No, no... te lo pregunto porque Vanimeldë me dijo que ese era el nombre del padre de Náredriel...
¿Te dijo eso?. -Respondió el Herrero con desconcierto-. Te mintió. Nármacil era el padre de Vanimeldë, no su esposo, y murió en Alqualondë. Entonces Vanimeldë era una niña, y Antenis, la mujer de Nármacil, estaba encinta. Según me dijeron ya en Endor nació de aquel embarazo otra niña ...
Aquellas palabras confirmaban lo que Súlima pensaba. Era lo que a la vez quería y no quería oír... De pronto sus ideas dispersas se asentaban y tomaban forma:
Los rasgos infantiles de Náredriel en un rostro adulto fácilmente podrían transformarse en la belleza sabia y dulce de Nerdanel...
... El propio Turgon había bromeado sobre el extraño color de sus cabellos, rojos como los de la casa de Mahtan...
... y aquellas últimas palabras de Gothmog "¿Tu? ¿Fëanáro?"
Pero... –dijo vacilante, como si quisiera asegurarse de que había entendido bien- ese era el nombre que me dio Vanimeldë... así me dijo que se llamaba el padre de Náredriel...

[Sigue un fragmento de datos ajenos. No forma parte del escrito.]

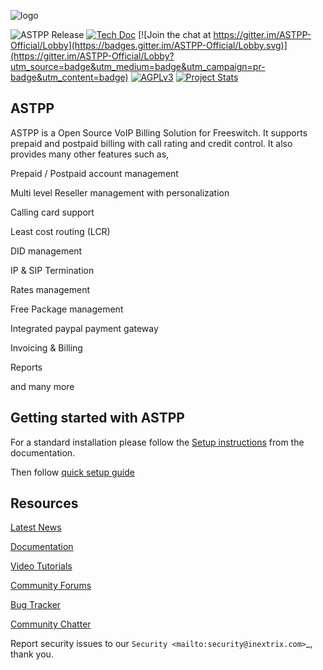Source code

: ![logo](http://www.astppbilling.org/wp-content/uploads/2017/03/astpp-logo-big.png)

![ASTPP Release](https://img.shields.io/badge/Version-3.5-brightgreen.svg)
[![Tech Doc](https://img.shields.io/badge/Docs-3.5-green.svg)](http://astpp.readthedocs.io)
[![Join the chat at https://gitter.im/ASTPP-Official/Lobby](https://badges.gitter.im/ASTPP-Official/Lobby.svg)](https://gitter.im/ASTPP-Official/Lobby?utm_source=badge&utm_medium=badge&utm_campaign=pr-badge&utm_content=badge)
[![AGPLv3](https://img.shields.io/badge/license-AGPLv3-blue.svg?style=flat-square)](https://raw.githubusercontent.com/iNextrix/ASTPP/v3.5/LICENSE)
[![Project Stats](https://www.openhub.net/p/astpp/widgets/project_thin_badge.gif)](https://www.openhub.net/p/astpp)

ASTPP
-----

ASTPP is a Open Source VoIP Billing Solution for Freeswitch. It supports prepaid and postpaid billing with call rating and credit control. It also provides many other features such as,

Prepaid / Postpaid account management

Multi level Reseller management with personalization

Calling card support

Least cost routing (LCR)

DID management

IP & SIP Termination 

Rates management

Free Package management

Integrated paypal payment gateway

Invoicing & Billing

Reports

and many more


Getting started with ASTPP
--------------------------
For a standard installation please follow the <a href="http://astpp.readthedocs.io/en/v3.5/Installation/installation.html">Setup instructions</a>
from the documentation.

Then follow <a href="http://astpp.readthedocs.io/en/v3.5/Installation/quick_start.html">quick setup guide</a>


Resources
---------

<a href="http://www.astppbilling.org/latest-news/">Latest News</a>

<a href="http://astpp.readthedocs.io">Documentation</a>

<a href="http://www.astppbilling.org/gallery/">Video Tutorials</a>

<a href="https://groups.google.com/forum/#!forum/astpp">Community Forums</a>

<a href="http://github.com/iNextrix/ASTPP/issues">Bug Tracker</a>

<a href="https://gitter.im/ASTPP-Official/Lobby">Community Chatter</a>

Report security issues to our `Security <mailto:security@inextrix.com>`_, thank you.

Bueno, -admitió el Herrero que no acababa de entender qué quería a la mujer y por que a aquellas alturas todavía no se había ocupado de sanar a la pequeña- podría ser, pero yo no he conocido a más Elfos con ese nombre... y es raro que su esposo y su padre se llamaran igual...
¿No podría ser que intentara ocultar algo?. –Inquirió Súlima como pensando en voz alta.
La sanadora se estremeció. Un rigor extraño le recorrió el espinazo... No había duda...
Súlima se levantó de pronto dejando a Náredriel en brazos de Enerdhil, con repulsión, como si la niña le fuera a contagiar una enfermedad. En su rostro se había dibujado una expresión de repugnancia que conmovió profundamente al herrero para quien aquella pequeña no era más que una pobre niña herida, posiblemente condenada a morir.
Debo hablar inmediatamente con la Dama Idril. –dijo ella.- Tenemos que deshacernos de esa niña. Es hija de Maedhros.